Doch er übernachtet auch mal bei mir und dann frühstücken wir gemeinsam mit den Kids oder er ist mal nachmittags so zwei Std da. Ansonsten sehen wir uns nur abends, wenn die Kinder schlafen oder wenn sie beim Vater sind.

Die Gesichte mit der fehlenden Zukunftsvision plagt mich auch weniger als die Bindungsangst und das Junggesellendasein.
Das macht sich auch in so Kleinigkeiten bemerkbar, dass er in vielem nur an sich denkt ohne das bös zu meinen.
Es fehlt das z.B. Fürsorgliche. Wie z.B. hat er nichts zu essen da bei sich außer etwas Toast, wenn ich ihn mal besuche und über Nacht bleiben will.
Das ist für mich natürlich total befremdlich, weil ich es als Mutter seit Jahren gewohnt bin, mich um andere zu kümmern und den Blick auch auf andere zu haben. Abgesehen davon, dass ich in meiner Beziehung (lebte ja auch mit meinem Ex zusammen) vorher es auch kannte, dass man für einander mitdenkt.
Das ist für ihn alles absolut neu. Es kommt mir vor als wär ich seine Reifeprüfung oder so. Klingt blöd, oder?

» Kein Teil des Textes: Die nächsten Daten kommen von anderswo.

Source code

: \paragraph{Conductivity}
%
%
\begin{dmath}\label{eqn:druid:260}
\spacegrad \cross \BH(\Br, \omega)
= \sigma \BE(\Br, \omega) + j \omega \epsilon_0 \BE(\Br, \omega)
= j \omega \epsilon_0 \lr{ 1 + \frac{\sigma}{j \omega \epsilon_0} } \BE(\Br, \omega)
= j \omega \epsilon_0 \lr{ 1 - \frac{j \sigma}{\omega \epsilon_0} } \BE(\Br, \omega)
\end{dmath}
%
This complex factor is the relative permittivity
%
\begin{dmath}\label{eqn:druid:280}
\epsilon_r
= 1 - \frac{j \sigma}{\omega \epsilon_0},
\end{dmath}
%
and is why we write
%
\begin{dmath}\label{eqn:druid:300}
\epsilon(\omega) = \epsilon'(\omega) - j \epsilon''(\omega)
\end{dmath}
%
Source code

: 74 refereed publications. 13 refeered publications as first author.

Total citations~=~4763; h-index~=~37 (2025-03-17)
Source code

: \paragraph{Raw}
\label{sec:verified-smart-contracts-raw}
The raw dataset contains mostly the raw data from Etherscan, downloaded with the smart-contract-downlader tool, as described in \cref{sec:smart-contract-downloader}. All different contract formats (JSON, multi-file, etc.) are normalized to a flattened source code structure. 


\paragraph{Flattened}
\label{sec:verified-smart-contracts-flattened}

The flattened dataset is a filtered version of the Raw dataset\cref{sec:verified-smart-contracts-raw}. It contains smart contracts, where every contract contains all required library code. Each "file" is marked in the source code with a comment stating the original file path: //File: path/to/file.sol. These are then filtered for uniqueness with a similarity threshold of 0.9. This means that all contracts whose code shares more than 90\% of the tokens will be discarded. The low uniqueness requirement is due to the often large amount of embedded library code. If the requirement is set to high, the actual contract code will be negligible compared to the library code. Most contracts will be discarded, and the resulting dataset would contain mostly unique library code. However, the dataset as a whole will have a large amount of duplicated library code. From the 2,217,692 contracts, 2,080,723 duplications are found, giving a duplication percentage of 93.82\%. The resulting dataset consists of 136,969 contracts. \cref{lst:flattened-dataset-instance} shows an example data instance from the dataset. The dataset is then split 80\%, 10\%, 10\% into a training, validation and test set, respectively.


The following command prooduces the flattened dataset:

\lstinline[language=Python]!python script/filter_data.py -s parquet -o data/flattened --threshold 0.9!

Doch das schlimmste sind eben diese Seitenhiebe mit den Doppelbotschaften. Weil ich dadurch nie sicher sein kann, dass er mich wirklich liebt und will. Und weil ich da merke, dass er emoional oberflächlich bleibt.
Wie viel Geduld braucht man da bei einem Menschen mit Bindungsangst, der sein Problem kennt und therapeutisch auch schon angeht?

Kann eine Beziehung langfristig gut gehen, die ohne suchtmachende rosarote Brille begann und der somit diese gewisse Leichtigkeit fehlt, weil wir gleich von Anfang an mit realistischem Blick auf den anderen an diese Sache gegangen sind, was eben von Beginn an diese ganzen Reibungspunkte mit sich bringt?


  Re: Neuer Mann mit Bindungsangst und ohne Zukunftsvision - kann das gut gehen?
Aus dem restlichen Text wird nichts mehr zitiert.